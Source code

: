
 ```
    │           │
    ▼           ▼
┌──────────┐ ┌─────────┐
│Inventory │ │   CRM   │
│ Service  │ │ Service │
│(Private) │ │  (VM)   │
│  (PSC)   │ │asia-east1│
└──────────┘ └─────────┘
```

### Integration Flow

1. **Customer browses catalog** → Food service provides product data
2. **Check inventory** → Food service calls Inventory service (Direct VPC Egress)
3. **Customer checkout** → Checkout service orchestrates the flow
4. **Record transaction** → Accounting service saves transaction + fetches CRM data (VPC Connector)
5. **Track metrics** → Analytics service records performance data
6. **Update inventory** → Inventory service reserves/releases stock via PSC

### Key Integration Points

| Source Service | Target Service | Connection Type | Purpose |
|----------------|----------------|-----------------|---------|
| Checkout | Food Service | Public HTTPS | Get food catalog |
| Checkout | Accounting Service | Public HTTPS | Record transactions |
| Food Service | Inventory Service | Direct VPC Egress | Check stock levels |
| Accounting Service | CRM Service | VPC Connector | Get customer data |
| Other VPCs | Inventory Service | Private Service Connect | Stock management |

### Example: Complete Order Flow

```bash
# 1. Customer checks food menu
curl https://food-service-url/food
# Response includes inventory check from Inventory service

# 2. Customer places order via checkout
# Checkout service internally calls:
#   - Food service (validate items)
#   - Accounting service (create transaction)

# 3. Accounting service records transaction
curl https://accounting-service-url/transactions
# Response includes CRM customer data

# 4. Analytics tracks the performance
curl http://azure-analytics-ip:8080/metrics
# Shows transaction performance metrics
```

- PROBLEM TO WORK ON:
What you return must match the records exactly, down to the last line.

- ANSWER TO THIS EXERCISE:
Source code

:
 ```
    │           │
    ▼           ▼
┌──────────┐ ┌─────────┐
│Inventory │ │   CRM   │
│ Service  │ │ Service │
│(Private) │ │  (VM)   │
│  (PSC)   │ │asia-east1│
└──────────┘ └─────────┘
```

### Integration Flow

1. **Customer browses catalog** → Food service provides product data
2. **Check inventory** → Food service calls Inventory service (Direct VPC Egress)
3. **Customer checkout** → Checkout service orchestrates the flow
4. **Record transaction** → Accounting service saves transaction + fetches CRM data (VPC Connector)
5. **Track metrics** → Analytics service records performance data
6. **Update inventory** → Inventory service reserves/releases stock via PSC

### Key Integration Points

| Source Service | Target Service | Connection Type | Purpose |
|----------------|----------------|-----------------|---------|
| Checkout | Food Service | Public HTTPS | Get food catalog |
| Checkout | Accounting Service | Public HTTPS | Record transactions |
| Food Service | Inventory Service | Direct VPC Egress | Check stock levels |
| Accounting Service | CRM Service | VPC Connector | Get customer data |
| Other VPCs | Inventory Service | Private Service Connect | Stock management |

### Example: Complete Order Flow

```bash
# 1. Customer checks food menu
curl https://food-service-url/food
# Response includes inventory check from Inventory service

# 2. Customer places order via checkout
# Checkout service internally calls:
#   - Food service (validate items)
#   - Accounting service (create transaction)

# 3. Accounting service records transaction
curl https://accounting-service-url/transactions
# Response includes CRM customer data

# 4. Analytics tracks the performance
curl http://azure-analytics-ip:8080/metrics
# Shows transaction performance metrics
```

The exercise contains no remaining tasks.